Non è chiaro neanche chi sia stato a organizzare la manifestazione di protesta. Secondo alcuni sarebbero stati i federalisti. Proprio la scorsa settimana migliaia di persone sono scese in piazza nella città di Al Marj, una novantina di chilometri a est di Bengasi, per dichiarare l’autonomia della Cirenaica (ricca di petrolio e storicamente “avversaria” della Tripolitania) dal governo di Tripoli. A capo delle rivendicazioni autonomiste c’è il Consiglio della Cirenaica, un partito politico locale guidato da Ahmed Zoubair al-Senoussi, cugino del re Idris I, deposto da Gheddafi nel 1969.
Secondo altri, ad assaltare il quartier generale della Libya Shield sono stati “semplici cittadini” (ma comunque abbondantemente armati) stanchi dello strapotere delle milizie non inquadrate nella polizia e nell’esercito regolari. Anche durante i funerali delle vittime, fortunatamente conclusisi senza incidenti, sono risuonati slogan contro le milizie armate.
Nel frattempo il Parlamento ha approvato una risoluzione nella quale chiede con urgenza al governo di compiere “tutti i passi necessari per porre fine alla presenza di gruppi armati non autorizzati”. Inoltre si propone un piano per integrare nel giro di un paio di settimane gli ex “ribelli” nell’esercito, ma solo singolarmente e non all’interno delle formazioni paramilitari nelle quali hanno combattuto.
Da parte sua il premier libico Ali Zeidan ha annunciato che darà l’ennesimo ultimatum ai miliziani per il disarmo. Tuttavia i precedenti tentativi in questo senso si sono già dimostrati fallimentari. Anche perché attualmente le milizie non solo possono competere (e anzi superare) con le forze armate governative per numero ed equipaggiamento, ma paradossalmente rappresentano anche uno strumento indispensabile per il controllo del territorio. E questo a Tripoli lo sanno bene. Tanto che la settimana scorsa Zeidan ha annunciato l’intenzione di schierare i miliziani a supporto dell’esercito nel sud del Paese, per controllare la vasta e turbolenta zona desertica lungo la frontiera. Il tutto in cambio di un “incentivo” di 1.200 dollari.

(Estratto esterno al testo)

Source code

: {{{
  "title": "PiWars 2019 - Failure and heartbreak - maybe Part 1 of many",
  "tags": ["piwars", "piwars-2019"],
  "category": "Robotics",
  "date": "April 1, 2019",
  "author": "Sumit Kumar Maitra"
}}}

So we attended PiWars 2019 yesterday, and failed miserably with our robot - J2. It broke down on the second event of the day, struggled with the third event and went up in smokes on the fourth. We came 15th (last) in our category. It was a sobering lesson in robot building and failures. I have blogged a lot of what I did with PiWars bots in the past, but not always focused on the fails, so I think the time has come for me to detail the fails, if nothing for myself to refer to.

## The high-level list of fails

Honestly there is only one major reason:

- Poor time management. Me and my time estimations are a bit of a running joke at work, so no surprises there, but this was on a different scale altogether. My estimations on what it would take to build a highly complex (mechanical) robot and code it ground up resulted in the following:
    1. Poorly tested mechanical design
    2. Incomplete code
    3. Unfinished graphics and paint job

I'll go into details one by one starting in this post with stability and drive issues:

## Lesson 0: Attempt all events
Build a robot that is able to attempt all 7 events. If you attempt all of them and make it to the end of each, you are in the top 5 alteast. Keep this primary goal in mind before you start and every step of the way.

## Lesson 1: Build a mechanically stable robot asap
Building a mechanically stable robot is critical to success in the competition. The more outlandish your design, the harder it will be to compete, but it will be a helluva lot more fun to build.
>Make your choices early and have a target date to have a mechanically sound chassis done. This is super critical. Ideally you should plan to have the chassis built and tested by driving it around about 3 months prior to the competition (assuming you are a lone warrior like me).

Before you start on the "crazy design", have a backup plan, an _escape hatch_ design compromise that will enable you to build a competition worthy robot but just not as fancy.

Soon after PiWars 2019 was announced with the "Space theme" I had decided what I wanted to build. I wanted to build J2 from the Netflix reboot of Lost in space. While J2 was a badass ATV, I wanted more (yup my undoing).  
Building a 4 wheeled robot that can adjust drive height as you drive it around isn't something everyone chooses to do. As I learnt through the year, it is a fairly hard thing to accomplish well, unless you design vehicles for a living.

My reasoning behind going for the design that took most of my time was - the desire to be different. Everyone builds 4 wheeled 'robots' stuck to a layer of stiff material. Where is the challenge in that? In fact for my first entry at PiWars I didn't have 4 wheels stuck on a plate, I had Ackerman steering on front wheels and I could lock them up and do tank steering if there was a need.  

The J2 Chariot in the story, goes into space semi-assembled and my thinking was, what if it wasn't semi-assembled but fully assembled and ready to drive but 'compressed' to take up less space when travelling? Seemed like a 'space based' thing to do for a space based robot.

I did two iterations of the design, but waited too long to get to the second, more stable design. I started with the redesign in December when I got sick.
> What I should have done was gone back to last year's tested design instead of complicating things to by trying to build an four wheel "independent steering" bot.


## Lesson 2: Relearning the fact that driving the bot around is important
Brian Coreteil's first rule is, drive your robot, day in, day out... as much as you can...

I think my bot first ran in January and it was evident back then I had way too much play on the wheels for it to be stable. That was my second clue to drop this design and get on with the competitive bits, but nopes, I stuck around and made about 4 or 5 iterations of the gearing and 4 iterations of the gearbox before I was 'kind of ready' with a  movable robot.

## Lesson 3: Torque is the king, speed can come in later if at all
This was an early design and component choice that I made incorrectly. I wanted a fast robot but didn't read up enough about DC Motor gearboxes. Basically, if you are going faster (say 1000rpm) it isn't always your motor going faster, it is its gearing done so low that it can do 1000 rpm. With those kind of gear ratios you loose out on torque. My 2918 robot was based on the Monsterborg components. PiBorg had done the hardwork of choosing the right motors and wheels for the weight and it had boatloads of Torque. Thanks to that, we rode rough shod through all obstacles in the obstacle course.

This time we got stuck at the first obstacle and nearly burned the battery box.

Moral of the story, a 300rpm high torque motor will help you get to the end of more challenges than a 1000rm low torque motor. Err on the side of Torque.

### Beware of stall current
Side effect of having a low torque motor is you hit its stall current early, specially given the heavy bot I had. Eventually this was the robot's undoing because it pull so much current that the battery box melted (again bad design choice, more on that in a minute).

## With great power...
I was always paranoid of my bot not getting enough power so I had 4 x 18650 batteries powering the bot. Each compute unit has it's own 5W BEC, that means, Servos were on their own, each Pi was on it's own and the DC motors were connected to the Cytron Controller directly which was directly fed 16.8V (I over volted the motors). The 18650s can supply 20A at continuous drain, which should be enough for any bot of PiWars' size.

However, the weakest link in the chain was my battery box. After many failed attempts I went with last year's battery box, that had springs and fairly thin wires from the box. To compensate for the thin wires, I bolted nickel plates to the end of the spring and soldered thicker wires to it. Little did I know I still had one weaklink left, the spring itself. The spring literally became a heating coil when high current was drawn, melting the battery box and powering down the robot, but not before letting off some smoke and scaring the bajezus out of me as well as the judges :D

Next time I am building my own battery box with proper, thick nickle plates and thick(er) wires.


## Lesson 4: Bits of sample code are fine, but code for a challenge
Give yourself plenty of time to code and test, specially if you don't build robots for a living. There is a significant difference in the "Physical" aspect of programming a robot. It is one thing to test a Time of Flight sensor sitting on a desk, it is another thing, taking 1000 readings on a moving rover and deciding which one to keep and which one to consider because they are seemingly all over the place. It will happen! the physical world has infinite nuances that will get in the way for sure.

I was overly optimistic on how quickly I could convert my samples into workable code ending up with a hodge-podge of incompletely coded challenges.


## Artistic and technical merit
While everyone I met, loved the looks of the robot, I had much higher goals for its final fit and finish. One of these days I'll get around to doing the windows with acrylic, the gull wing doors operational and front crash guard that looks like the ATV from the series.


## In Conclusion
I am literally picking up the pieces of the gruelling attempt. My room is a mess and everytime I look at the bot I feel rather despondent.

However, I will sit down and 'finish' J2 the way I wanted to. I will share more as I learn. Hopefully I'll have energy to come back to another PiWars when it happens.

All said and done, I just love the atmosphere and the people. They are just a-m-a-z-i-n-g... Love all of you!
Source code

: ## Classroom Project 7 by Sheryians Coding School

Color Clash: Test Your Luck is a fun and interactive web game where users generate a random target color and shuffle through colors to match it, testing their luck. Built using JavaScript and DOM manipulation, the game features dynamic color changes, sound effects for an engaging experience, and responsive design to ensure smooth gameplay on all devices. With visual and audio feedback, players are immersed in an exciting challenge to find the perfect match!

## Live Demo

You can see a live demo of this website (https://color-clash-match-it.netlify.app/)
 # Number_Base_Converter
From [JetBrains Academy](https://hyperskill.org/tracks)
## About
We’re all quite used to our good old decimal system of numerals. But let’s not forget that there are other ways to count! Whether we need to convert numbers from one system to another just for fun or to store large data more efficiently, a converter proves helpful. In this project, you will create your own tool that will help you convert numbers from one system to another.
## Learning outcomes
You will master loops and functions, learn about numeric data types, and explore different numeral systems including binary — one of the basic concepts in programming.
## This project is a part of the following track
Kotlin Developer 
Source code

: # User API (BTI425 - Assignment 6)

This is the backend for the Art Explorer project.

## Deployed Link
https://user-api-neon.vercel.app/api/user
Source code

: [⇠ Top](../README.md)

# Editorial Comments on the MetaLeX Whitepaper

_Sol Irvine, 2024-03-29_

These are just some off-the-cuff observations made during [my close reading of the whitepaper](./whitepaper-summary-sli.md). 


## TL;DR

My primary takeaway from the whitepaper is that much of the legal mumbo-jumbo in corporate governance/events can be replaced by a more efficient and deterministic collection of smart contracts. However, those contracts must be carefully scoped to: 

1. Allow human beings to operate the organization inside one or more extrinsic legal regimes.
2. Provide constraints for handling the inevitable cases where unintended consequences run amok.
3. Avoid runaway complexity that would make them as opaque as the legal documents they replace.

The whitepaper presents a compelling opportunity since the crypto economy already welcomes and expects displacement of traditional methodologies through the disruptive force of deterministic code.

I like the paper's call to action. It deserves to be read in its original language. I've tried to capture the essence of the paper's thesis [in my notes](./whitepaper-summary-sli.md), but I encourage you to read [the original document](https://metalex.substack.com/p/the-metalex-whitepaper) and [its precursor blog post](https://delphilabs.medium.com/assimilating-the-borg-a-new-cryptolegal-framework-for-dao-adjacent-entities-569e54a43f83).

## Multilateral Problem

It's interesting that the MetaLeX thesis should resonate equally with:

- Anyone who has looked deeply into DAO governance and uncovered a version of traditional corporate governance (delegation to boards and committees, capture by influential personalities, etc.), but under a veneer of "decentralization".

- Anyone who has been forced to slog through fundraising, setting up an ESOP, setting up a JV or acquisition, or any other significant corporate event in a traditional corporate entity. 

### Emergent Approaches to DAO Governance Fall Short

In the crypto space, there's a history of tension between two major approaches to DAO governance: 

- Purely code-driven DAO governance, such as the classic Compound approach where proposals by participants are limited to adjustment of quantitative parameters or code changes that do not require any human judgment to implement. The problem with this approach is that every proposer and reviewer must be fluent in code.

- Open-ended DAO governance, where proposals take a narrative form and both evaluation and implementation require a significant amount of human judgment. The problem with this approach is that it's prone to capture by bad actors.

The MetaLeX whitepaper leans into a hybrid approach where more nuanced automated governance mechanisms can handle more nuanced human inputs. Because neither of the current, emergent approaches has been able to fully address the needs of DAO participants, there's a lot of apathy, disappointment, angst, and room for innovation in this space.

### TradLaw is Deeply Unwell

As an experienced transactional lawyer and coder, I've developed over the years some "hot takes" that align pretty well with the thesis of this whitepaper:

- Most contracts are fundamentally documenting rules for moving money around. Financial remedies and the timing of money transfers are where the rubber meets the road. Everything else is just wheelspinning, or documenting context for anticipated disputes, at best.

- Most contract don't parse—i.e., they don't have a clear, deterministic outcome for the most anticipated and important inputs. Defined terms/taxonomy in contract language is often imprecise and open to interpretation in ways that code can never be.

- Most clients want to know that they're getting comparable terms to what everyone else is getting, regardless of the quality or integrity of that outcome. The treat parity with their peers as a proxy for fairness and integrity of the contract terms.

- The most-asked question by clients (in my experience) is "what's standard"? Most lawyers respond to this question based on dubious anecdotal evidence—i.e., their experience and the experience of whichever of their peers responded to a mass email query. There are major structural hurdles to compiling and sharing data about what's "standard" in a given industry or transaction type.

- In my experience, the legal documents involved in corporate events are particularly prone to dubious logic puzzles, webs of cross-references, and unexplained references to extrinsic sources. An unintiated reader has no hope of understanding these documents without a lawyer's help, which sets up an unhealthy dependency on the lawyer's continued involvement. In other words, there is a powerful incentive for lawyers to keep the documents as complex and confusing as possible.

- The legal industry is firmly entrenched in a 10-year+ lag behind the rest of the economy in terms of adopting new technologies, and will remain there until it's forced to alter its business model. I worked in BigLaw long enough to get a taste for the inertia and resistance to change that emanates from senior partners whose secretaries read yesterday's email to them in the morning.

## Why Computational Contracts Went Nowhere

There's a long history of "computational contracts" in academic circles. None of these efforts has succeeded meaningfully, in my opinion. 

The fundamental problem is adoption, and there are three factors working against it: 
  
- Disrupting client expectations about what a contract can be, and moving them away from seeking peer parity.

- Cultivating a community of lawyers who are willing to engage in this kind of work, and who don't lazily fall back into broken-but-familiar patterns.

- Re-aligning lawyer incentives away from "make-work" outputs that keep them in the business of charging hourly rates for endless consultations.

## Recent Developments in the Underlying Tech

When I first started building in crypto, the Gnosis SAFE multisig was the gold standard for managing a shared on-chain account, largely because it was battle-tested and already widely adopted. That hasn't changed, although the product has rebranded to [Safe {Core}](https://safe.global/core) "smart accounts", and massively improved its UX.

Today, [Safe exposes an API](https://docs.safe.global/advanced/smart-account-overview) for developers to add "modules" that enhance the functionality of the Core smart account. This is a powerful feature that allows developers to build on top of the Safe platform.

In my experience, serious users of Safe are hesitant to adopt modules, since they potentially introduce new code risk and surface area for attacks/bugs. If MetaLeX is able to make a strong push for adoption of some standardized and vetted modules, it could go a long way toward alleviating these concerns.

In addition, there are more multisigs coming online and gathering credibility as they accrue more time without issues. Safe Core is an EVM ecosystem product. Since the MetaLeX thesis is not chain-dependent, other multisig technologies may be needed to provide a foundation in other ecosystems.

Non è un caso che sabato un portavoce militare ha definito l’attacco al quartier generale della Libya Shield come “una aggressione contro una forza di riserva dell’Esercito libico”. Il problema è che queste formazioni di ex tuwar, pur se formalmente dipendenti da Tripoli, agiscono in piena autonomia. Come ha dimostrato l’assedio dello scorso anno a Bani Walid, considerata una roccaforte gheddafiana, che è durato oltre un mese nonostante il parere contrario del governo. Tra i protagonisti di quel sanguinoso assedio c’erano proprio gli uomini della Libya Shield, che arrivarono a bloccare i rappresentanti governativi che cercarono di trattare con gli assediati.